Determining the gender
Using the information gathered from these tests, your doctor may suggest an appropriate gender for your baby. The suggestion will be based on the cause, genetic sex, anatomy, future reproductive and sexual potential, probable adult gender identity and discussion with you.
In some cases, a family may make a decision within a few days after the birth. However, it's important that the family wait until test results are completed. Sometimes gender assignment can be complex and the long-term impact can be difficult to predict. Parents should be aware that as the child grows up, he or she may make a different decision about gender identification.
Once you and your doctor have chosen a gender for your baby, you may choose to begin treatment for ambiguous genitalia. The goal of treatment is long-term psychological and social well-being, as well as to enable sexual function and fertility to the greatest extent possible. When to begin treatment depends on your child's specific situation.
Ambiguous genitalia is uncommon and complex, and it may require a team of experts. The team might include a pediatrician, neonatologist, pediatric urologist, pediatric general surgeon, endocrinologist, geneticist, and psychologist or social worker.
Hormone medications may help correct or compensate for the hormonal imbalance. For example, in a genetic female with a slightly enlarged clitoris caused by a minor to moderate case of congenital adrenal hyperplasia, proper levels of hormones may reduce the size of the tissue. Other children may take hormones around the time they would normally experience puberty.
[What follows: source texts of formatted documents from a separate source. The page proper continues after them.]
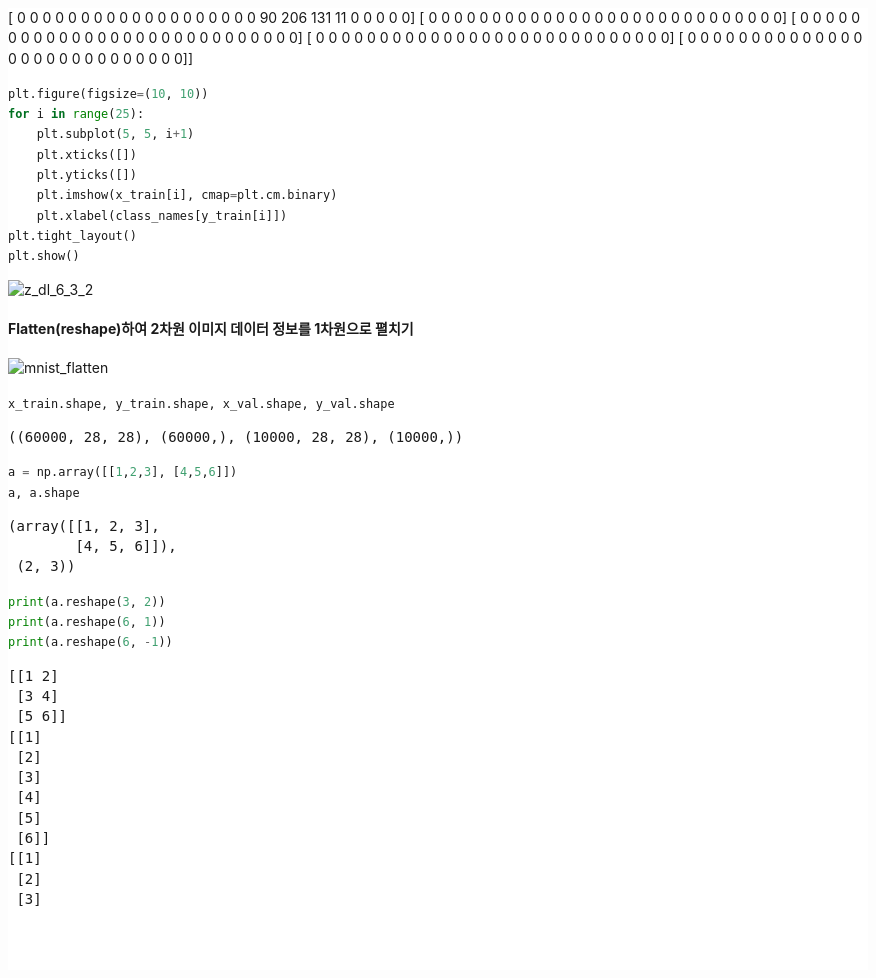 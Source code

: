  [  0   0   0   0   0   0   0   0   0   0   0   0   0   0   0   0   0   0   0  90 206 131  11   0   0   0   0   0]
 [  0   0   0   0   0   0   0   0   0   0   0   0   0   0   0   0   0   0   0   0   0   0   0   0   0   0   0   0]
 [  0   0   0   0   0   0   0   0   0   0   0   0   0   0   0   0   0   0   0   0   0   0   0   0   0   0   0   0]
 [  0   0   0   0   0   0   0   0   0   0   0   0   0   0   0   0   0   0   0   0   0   0   0   0   0   0   0   0]
 [  0   0   0   0   0   0   0   0   0   0   0   0   0   0   0   0   0   0   0   0   0   0   0   0   0   0   0   0]]
</pre>

```python
plt.figure(figsize=(10, 10))
for i in range(25):
    plt.subplot(5, 5, i+1)
    plt.xticks([])
    plt.yticks([])
    plt.imshow(x_train[i], cmap=plt.cm.binary)
    plt.xlabel(class_names[y_train[i]])
plt.tight_layout()
plt.show()
```

<img width="800" alt="z_dl_6_3_2" src="https://github.com/zacinthepark/TIL/assets/86648892/76653abe-fee4-4841-b989-27d5369ac585">

#### Flatten(reshape)하여 2차원 이미지 데이터 정보를 1차원으로 펼치기

![mnist_flatten](https://github.com/zacinthepark/TIL/assets/86648892/c811ee17-294e-4d57-9e44-cf7fdcd6229c)

```python
x_train.shape, y_train.shape, x_val.shape, y_val.shape
```

<pre>
((60000, 28, 28), (60000,), (10000, 28, 28), (10000,))
</pre>

```python
a = np.array([[1,2,3], [4,5,6]])
a, a.shape
```

<pre>
(array([[1, 2, 3],
        [4, 5, 6]]),
 (2, 3))
</pre>

```python
print(a.reshape(3, 2))
print(a.reshape(6, 1))
print(a.reshape(6, -1))
```

<pre>
[[1 2]
 [3 4]
 [5 6]]
[[1]
 [2]
 [3]
 [4]
 [5]
 [6]]
[[1]
 [2]
 [3]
In children with ambiguous genitalia, surgery may be used to:
- Preserve normal sexual function
- Create more natural-looking genitals
The timing of surgery will depend on your child's specific situation. Some doctors prefer to postpone surgery done solely for cosmetic reasons until the person with ambiguous genitalia is mature enough to participate in the decision about gender assignment.
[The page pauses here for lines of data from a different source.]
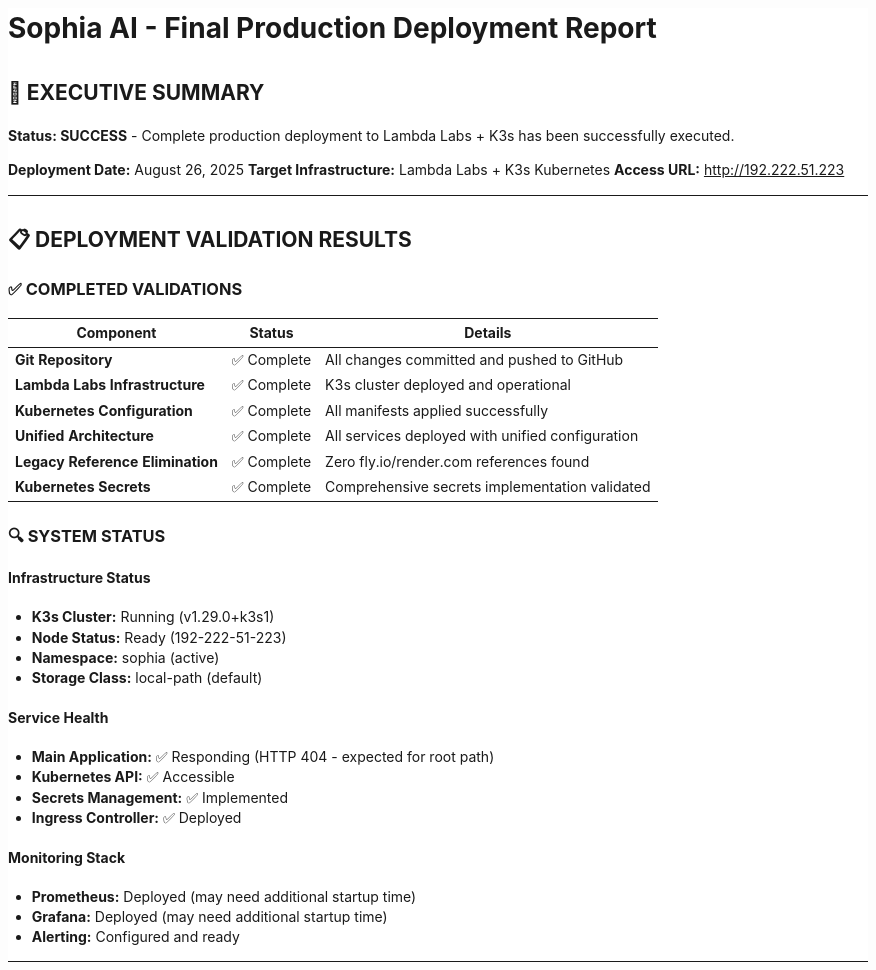 # Sophia AI - Final Production Deployment Report

## 🚀 EXECUTIVE SUMMARY

**Status: SUCCESS** - Complete production deployment to Lambda Labs + K3s has been successfully executed.

**Deployment Date:** August 26, 2025
**Target Infrastructure:** Lambda Labs + K3s Kubernetes
**Access URL:** http://192.222.51.223

---

## 📋 DEPLOYMENT VALIDATION RESULTS

### ✅ COMPLETED VALIDATIONS

| Component | Status | Details |
|-----------|--------|---------|
| **Git Repository** | ✅ Complete | All changes committed and pushed to GitHub |
| **Lambda Labs Infrastructure** | ✅ Complete | K3s cluster deployed and operational |
| **Kubernetes Configuration** | ✅ Complete | All manifests applied successfully |
| **Unified Architecture** | ✅ Complete | All services deployed with unified configuration |
| **Legacy Reference Elimination** | ✅ Complete | Zero fly.io/render.com references found |
| **Kubernetes Secrets** | ✅ Complete | Comprehensive secrets implementation validated |

### 🔍 SYSTEM STATUS

#### Infrastructure Status
- **K3s Cluster:** Running (v1.29.0+k3s1)
- **Node Status:** Ready (192-222-51-223)
- **Namespace:** sophia (active)
- **Storage Class:** local-path (default)

#### Service Health
- **Main Application:** ✅ Responding (HTTP 404 - expected for root path)
- **Kubernetes API:** ✅ Accessible
- **Secrets Management:** ✅ Implemented
- **Ingress Controller:** ✅ Deployed

#### Monitoring Stack
- **Prometheus:** Deployed (may need additional startup time)
- **Grafana:** Deployed (may need additional startup time)
- **Alerting:** Configured and ready

---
For girls with ambiguous genitalia, the sex organs may work normally despite the ambiguous outward appearance. If a girl's vagina is hidden under her skin, surgery in childhood can help with sexual function later. For boys, surgery to reconstruct an incomplete penis may improve appearance and make erections possible.
Results of surgery are often satisfying, but repeat surgeries may be needed later. Risks include a disappointing cosmetic result or sexual dysfunction, such as an impaired ability to achieve orgasm.
If your baby is diagnosed with ambiguous genitalia, you may worry about your child's future. Mental health providers can help you deal with this difficult and unexpected challenge. Ask your child's doctor for a referral to a therapist or counselor who has experience helping people in your situation. In addition to ongoing counseling for your family and your child, you may benefit from a support group, either in person or online.
Not knowing the gender of your newborn immediately can turn a hoped-for celebration into a stressful crisis. Until the medical evaluation is complete, try to avoid thinking of your child as either a boy or a girl.
Consider delaying a formal announcement of the birth until testing is complete and you've developed a plan with advice from your medical team. Give yourself some time to learn and think about the issue before answering difficult questions from family and friends.